◆ Problem to work on
In the entries below, find each line with the word "шрифт" and return it.

[Record set]

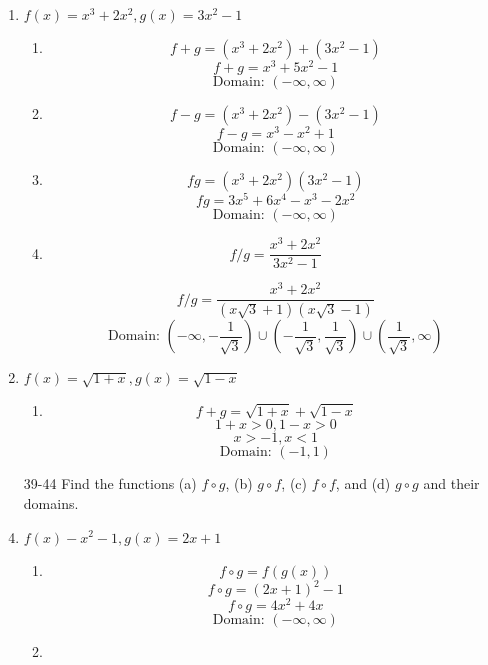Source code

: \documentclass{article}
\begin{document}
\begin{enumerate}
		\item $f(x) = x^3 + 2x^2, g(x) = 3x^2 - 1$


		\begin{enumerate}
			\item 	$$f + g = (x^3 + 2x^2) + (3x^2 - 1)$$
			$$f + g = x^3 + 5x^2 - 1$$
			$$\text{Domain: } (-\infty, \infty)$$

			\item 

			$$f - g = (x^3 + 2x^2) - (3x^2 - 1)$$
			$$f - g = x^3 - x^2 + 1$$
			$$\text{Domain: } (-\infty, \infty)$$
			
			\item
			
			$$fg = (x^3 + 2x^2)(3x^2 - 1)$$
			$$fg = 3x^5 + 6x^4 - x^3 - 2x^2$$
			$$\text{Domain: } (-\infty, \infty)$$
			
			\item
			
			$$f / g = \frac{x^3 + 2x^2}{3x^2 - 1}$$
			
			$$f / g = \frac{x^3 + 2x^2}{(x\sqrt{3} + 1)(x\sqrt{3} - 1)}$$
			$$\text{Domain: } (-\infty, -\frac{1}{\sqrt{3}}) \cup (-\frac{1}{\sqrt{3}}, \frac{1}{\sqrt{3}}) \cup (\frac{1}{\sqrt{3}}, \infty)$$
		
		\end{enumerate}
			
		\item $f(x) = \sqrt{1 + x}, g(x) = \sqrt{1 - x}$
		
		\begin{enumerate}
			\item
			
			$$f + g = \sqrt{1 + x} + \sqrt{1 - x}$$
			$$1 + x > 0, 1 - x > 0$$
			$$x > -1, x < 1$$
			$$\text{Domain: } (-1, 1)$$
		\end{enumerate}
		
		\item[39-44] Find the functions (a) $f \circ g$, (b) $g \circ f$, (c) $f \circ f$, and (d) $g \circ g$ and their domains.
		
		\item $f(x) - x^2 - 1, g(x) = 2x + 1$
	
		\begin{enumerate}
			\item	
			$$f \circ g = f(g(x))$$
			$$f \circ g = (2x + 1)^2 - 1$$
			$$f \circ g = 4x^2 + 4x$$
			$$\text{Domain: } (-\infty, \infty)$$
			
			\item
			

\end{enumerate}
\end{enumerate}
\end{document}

[/Record set]
[Record set]

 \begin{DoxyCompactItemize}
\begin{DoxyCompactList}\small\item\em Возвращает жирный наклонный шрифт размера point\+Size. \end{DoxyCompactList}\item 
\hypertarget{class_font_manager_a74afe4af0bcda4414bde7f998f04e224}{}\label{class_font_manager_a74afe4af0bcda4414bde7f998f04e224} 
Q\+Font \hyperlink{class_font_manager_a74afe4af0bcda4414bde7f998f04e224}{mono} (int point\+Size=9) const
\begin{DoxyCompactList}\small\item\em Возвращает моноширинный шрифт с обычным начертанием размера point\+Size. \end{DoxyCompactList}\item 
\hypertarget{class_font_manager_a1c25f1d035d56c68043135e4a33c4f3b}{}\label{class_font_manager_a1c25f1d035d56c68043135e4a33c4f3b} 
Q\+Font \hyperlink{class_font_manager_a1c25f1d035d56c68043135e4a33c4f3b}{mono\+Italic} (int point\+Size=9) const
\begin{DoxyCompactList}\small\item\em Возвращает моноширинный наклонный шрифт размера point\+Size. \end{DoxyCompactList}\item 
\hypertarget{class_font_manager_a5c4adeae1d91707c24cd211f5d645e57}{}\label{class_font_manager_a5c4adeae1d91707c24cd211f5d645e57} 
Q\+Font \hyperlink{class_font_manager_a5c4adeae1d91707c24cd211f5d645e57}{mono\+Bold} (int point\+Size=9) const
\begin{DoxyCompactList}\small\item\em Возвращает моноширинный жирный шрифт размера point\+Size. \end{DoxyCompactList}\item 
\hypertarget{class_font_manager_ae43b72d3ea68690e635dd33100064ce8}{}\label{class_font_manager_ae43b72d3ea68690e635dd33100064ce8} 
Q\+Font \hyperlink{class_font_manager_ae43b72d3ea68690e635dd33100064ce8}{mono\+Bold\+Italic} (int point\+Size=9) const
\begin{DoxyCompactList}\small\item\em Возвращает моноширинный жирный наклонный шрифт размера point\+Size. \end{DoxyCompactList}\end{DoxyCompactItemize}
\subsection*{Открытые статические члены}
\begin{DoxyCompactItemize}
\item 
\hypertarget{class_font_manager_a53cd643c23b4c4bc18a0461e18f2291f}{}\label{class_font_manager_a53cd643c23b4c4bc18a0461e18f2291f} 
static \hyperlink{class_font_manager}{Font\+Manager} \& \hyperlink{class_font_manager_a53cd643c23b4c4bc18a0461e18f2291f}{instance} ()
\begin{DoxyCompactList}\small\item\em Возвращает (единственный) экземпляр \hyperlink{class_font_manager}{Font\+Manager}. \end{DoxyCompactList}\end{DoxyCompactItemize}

[/Record set]

◆ Answer to this problem
\begin{DoxyCompactList}\small\item\em Возвращает жирный наклонный шрифт размера point\+Size. \end{DoxyCompactList}\item 
\begin{DoxyCompactList}\small\item\em Возвращает моноширинный шрифт с обычным начертанием размера point\+Size. \end{DoxyCompactList}\item 
\begin{DoxyCompactList}\small\item\em Возвращает моноширинный наклонный шрифт размера point\+Size. \end{DoxyCompactList}\item 
\begin{DoxyCompactList}\small\item\em Возвращает моноширинный жирный шрифт размера point\+Size. \end{DoxyCompactList}\item 
\begin{DoxyCompactList}\small\item\em Возвращает моноширинный жирный наклонный шрифт размера point\+Size. \end{DoxyCompactList}\end{DoxyCompactItemize}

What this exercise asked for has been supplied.